Dataset items:
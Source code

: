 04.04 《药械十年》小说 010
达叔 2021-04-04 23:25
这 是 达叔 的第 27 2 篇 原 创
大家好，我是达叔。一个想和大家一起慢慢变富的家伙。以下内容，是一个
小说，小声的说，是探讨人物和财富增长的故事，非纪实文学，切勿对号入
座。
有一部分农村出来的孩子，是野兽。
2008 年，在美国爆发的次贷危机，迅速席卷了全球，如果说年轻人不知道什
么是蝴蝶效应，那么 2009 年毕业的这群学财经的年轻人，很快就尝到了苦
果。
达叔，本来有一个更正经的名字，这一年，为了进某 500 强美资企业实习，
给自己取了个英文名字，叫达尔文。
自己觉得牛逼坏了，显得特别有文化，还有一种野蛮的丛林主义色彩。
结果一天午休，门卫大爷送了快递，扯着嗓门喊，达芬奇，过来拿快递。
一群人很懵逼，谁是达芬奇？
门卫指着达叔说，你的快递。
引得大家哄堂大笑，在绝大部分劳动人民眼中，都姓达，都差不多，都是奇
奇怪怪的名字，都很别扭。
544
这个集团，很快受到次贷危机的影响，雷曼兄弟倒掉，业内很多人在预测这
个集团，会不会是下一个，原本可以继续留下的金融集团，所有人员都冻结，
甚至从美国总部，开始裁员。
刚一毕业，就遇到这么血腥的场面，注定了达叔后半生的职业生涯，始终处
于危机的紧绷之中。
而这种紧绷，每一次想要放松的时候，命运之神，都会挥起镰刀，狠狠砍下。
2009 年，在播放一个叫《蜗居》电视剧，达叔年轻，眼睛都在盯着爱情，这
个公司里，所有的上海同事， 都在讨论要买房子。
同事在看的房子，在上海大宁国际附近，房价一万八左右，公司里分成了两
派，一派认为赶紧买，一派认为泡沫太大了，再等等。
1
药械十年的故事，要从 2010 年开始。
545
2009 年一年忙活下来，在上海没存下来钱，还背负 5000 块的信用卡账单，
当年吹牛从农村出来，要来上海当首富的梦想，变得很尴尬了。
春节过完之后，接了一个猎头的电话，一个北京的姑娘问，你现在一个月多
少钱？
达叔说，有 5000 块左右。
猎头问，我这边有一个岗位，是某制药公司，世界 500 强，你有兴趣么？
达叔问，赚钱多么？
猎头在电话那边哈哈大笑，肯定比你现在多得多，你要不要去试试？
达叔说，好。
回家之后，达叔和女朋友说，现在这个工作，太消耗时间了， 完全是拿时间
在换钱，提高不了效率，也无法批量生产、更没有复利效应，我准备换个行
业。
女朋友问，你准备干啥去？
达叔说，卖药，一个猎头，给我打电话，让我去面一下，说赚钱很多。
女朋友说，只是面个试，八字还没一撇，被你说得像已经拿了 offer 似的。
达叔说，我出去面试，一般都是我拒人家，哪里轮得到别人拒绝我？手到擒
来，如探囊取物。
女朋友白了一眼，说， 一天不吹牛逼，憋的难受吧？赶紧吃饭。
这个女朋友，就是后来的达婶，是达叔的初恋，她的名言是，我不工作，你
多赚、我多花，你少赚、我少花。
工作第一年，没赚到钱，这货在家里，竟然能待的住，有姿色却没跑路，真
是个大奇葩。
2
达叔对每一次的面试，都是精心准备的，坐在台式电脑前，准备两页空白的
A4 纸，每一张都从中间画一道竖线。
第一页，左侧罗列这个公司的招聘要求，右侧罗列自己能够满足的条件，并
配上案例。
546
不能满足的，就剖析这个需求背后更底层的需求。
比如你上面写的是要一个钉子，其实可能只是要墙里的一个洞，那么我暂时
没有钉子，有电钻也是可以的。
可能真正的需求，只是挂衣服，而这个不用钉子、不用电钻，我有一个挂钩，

EXERCISE PROMPT: Transcribe every record above exactly as written.

TASK RESPONSE:
Source code

: 04.04 《药械十年》小说 010
达叔 2021-04-04 23:25
这 是 达叔 的第 27 2 篇 原 创
大家好，我是达叔。一个想和大家一起慢慢变富的家伙。以下内容，是一个
小说，小声的说，是探讨人物和财富增长的故事，非纪实文学，切勿对号入
座。
有一部分农村出来的孩子，是野兽。
2008 年，在美国爆发的次贷危机，迅速席卷了全球，如果说年轻人不知道什
么是蝴蝶效应，那么 2009 年毕业的这群学财经的年轻人，很快就尝到了苦
果。
达叔，本来有一个更正经的名字，这一年，为了进某 500 强美资企业实习，
给自己取了个英文名字，叫达尔文。
自己觉得牛逼坏了，显得特别有文化，还有一种野蛮的丛林主义色彩。
结果一天午休，门卫大爷送了快递，扯着嗓门喊，达芬奇，过来拿快递。
一群人很懵逼，谁是达芬奇？
门卫指着达叔说，你的快递。
引得大家哄堂大笑，在绝大部分劳动人民眼中，都姓达，都差不多，都是奇
奇怪怪的名字，都很别扭。
544
这个集团，很快受到次贷危机的影响，雷曼兄弟倒掉，业内很多人在预测这
个集团，会不会是下一个，原本可以继续留下的金融集团，所有人员都冻结，
甚至从美国总部，开始裁员。
刚一毕业，就遇到这么血腥的场面，注定了达叔后半生的职业生涯，始终处
于危机的紧绷之中。
而这种紧绷，每一次想要放松的时候，命运之神，都会挥起镰刀，狠狠砍下。
2009 年，在播放一个叫《蜗居》电视剧，达叔年轻，眼睛都在盯着爱情，这
个公司里，所有的上海同事， 都在讨论要买房子。
同事在看的房子，在上海大宁国际附近，房价一万八左右，公司里分成了两
派，一派认为赶紧买，一派认为泡沫太大了，再等等。
1
药械十年的故事，要从 2010 年开始。
545
2009 年一年忙活下来，在上海没存下来钱，还背负 5000 块的信用卡账单，
当年吹牛从农村出来，要来上海当首富的梦想，变得很尴尬了。
春节过完之后，接了一个猎头的电话，一个北京的姑娘问，你现在一个月多
少钱？
达叔说，有 5000 块左右。
猎头问，我这边有一个岗位，是某制药公司，世界 500 强，你有兴趣么？
达叔问，赚钱多么？
猎头在电话那边哈哈大笑，肯定比你现在多得多，你要不要去试试？
达叔说，好。
回家之后，达叔和女朋友说，现在这个工作，太消耗时间了， 完全是拿时间
在换钱，提高不了效率，也无法批量生产、更没有复利效应，我准备换个行
业。
女朋友问，你准备干啥去？
达叔说，卖药，一个猎头，给我打电话，让我去面一下，说赚钱很多。
女朋友说，只是面个试，八字还没一撇，被你说得像已经拿了 offer 似的。
达叔说，我出去面试，一般都是我拒人家，哪里轮得到别人拒绝我？手到擒
来，如探囊取物。
女朋友白了一眼，说， 一天不吹牛逼，憋的难受吧？赶紧吃饭。
这个女朋友，就是后来的达婶，是达叔的初恋，她的名言是，我不工作，你
多赚、我多花，你少赚、我少花。
工作第一年，没赚到钱，这货在家里，竟然能待的住，有姿色却没跑路，真
是个大奇葩。
2
达叔对每一次的面试，都是精心准备的，坐在台式电脑前，准备两页空白的
A4 纸，每一张都从中间画一道竖线。
第一页，左侧罗列这个公司的招聘要求，右侧罗列自己能够满足的条件，并
配上案例。
546
不能满足的，就剖析这个需求背后更底层的需求。
比如你上面写的是要一个钉子，其实可能只是要墙里的一个洞，那么我暂时
没有钉子，有电钻也是可以的。
可能真正的需求，只是挂衣服，而这个不用钉子、不用电钻，我有一个挂钩，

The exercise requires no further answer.